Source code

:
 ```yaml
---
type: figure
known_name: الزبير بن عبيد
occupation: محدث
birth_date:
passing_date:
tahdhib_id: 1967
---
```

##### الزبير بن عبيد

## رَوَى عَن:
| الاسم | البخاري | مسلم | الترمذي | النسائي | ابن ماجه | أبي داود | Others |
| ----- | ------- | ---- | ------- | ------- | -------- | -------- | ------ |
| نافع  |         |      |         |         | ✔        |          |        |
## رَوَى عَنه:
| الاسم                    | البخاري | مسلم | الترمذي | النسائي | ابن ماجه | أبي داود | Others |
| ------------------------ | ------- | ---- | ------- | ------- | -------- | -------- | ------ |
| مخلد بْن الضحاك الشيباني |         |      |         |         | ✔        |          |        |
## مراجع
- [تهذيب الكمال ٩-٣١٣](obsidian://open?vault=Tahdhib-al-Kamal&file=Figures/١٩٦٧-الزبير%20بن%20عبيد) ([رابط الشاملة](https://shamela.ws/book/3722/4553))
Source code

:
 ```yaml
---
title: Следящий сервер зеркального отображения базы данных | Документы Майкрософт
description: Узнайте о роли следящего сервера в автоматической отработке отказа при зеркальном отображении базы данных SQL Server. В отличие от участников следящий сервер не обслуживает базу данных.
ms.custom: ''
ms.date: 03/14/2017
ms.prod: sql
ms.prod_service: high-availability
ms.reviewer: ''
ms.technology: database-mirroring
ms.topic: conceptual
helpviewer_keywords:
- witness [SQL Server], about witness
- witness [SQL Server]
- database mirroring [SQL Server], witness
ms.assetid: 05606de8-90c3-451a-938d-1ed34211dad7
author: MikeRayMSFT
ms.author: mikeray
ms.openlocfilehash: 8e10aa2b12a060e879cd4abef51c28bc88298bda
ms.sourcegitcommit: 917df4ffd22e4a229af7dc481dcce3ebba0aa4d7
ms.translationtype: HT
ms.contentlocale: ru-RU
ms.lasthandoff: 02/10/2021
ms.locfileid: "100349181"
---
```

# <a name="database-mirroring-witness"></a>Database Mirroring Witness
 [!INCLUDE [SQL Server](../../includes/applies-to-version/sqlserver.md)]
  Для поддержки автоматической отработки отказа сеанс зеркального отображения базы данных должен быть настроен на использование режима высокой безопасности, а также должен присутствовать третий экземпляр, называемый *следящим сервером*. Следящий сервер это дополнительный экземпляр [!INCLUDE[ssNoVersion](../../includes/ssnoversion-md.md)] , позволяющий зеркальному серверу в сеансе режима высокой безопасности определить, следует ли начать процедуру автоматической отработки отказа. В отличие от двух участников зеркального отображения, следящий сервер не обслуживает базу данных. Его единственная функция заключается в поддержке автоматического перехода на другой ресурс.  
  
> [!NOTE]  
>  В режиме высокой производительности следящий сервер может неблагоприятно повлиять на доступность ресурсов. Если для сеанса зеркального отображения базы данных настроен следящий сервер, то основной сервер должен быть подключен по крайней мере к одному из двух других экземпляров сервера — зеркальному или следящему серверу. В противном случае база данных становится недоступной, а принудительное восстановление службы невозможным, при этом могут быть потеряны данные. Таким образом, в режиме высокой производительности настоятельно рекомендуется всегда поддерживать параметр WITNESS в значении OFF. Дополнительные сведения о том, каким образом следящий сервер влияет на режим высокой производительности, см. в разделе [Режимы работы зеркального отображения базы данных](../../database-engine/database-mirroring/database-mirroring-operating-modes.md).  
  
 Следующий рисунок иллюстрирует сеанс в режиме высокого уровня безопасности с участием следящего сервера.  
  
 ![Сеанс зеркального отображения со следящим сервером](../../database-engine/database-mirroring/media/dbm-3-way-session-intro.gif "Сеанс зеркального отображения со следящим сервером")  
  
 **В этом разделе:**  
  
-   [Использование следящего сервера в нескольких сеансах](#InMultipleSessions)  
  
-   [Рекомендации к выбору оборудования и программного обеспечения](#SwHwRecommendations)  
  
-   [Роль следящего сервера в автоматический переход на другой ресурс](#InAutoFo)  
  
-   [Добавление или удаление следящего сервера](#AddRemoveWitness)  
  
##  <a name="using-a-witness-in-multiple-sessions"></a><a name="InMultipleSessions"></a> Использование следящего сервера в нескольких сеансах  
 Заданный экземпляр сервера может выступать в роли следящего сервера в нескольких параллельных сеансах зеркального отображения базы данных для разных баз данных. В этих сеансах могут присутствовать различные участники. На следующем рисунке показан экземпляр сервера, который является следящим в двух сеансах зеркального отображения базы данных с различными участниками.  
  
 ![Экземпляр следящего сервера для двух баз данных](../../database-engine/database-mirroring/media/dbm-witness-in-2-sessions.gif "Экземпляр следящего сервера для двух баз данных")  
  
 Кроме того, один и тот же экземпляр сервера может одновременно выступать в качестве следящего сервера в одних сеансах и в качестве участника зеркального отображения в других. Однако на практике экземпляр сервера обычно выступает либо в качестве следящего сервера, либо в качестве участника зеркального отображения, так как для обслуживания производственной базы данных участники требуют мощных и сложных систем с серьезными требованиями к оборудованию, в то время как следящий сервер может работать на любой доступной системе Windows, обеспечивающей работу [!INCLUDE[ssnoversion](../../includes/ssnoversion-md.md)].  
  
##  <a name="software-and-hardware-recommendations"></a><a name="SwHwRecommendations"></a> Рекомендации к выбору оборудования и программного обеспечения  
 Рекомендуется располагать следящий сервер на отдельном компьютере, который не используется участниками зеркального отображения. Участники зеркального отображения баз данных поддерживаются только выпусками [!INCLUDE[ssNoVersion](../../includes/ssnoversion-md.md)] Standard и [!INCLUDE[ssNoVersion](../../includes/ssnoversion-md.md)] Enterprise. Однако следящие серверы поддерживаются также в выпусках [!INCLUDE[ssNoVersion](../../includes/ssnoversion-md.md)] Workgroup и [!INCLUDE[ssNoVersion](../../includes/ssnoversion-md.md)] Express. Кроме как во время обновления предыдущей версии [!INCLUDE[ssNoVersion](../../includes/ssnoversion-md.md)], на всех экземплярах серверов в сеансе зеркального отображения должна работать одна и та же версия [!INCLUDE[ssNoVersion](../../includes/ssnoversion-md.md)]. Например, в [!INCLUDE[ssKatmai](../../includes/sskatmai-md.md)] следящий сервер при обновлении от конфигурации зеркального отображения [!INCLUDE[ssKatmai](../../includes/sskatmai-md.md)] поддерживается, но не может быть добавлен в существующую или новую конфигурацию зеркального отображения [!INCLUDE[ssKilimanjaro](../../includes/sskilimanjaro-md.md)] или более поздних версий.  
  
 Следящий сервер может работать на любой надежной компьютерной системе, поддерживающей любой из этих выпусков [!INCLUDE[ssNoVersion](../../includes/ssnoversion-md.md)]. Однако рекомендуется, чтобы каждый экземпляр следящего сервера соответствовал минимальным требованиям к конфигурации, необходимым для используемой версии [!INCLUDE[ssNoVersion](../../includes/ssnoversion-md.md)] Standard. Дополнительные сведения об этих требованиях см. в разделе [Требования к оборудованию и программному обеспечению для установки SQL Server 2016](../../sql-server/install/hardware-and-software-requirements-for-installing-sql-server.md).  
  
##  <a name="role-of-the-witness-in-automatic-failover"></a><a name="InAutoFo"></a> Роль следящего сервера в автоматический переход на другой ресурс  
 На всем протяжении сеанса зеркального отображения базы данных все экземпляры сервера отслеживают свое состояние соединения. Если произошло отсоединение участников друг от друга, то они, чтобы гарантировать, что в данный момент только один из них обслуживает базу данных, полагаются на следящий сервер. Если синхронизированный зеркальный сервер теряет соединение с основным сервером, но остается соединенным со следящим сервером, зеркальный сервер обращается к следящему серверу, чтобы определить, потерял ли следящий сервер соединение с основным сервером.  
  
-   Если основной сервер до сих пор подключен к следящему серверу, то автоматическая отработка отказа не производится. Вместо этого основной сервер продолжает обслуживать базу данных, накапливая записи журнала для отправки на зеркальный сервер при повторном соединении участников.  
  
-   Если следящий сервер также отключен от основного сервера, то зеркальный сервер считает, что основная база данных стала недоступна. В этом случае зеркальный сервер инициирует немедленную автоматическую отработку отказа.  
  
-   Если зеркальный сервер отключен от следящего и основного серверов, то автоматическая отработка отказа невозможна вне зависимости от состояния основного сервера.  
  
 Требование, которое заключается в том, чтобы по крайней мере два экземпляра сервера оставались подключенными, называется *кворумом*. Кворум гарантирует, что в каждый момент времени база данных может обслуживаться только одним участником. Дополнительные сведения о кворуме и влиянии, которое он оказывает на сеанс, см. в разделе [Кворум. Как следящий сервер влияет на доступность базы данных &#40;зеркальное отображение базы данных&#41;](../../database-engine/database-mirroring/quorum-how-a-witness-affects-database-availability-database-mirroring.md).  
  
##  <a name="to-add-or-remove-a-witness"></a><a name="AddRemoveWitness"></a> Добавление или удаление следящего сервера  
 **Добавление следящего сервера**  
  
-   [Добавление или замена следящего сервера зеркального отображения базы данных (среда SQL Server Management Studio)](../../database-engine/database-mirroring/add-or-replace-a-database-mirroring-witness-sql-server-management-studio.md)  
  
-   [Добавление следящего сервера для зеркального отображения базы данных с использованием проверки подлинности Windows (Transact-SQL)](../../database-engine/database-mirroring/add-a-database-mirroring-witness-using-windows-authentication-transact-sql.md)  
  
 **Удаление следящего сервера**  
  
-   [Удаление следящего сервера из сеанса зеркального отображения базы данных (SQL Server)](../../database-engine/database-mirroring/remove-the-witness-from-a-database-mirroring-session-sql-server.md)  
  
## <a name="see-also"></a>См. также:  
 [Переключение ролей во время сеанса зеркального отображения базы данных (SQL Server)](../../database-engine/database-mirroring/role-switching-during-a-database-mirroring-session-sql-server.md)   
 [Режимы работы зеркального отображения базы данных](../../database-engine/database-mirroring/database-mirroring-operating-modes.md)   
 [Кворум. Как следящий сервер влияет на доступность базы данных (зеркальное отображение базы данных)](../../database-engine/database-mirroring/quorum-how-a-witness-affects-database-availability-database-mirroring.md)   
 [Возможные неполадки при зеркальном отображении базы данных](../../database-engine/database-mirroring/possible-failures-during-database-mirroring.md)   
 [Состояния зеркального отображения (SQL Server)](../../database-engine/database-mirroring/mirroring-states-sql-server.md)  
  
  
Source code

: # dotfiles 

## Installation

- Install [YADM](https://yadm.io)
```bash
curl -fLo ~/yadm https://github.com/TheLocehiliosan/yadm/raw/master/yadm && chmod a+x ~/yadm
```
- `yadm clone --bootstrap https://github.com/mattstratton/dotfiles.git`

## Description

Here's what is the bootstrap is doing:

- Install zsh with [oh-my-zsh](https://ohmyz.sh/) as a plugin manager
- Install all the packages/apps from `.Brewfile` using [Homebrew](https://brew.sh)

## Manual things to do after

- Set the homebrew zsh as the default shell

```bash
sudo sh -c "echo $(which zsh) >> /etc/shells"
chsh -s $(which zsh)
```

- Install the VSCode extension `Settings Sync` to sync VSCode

▶ _What the task asks_
List the lines of the material in which the word "dotfiles" occurs.

▶ _Written reply_
: # dotfiles 
- `yadm clone --bootstrap https://github.com/mattstratton/dotfiles.git`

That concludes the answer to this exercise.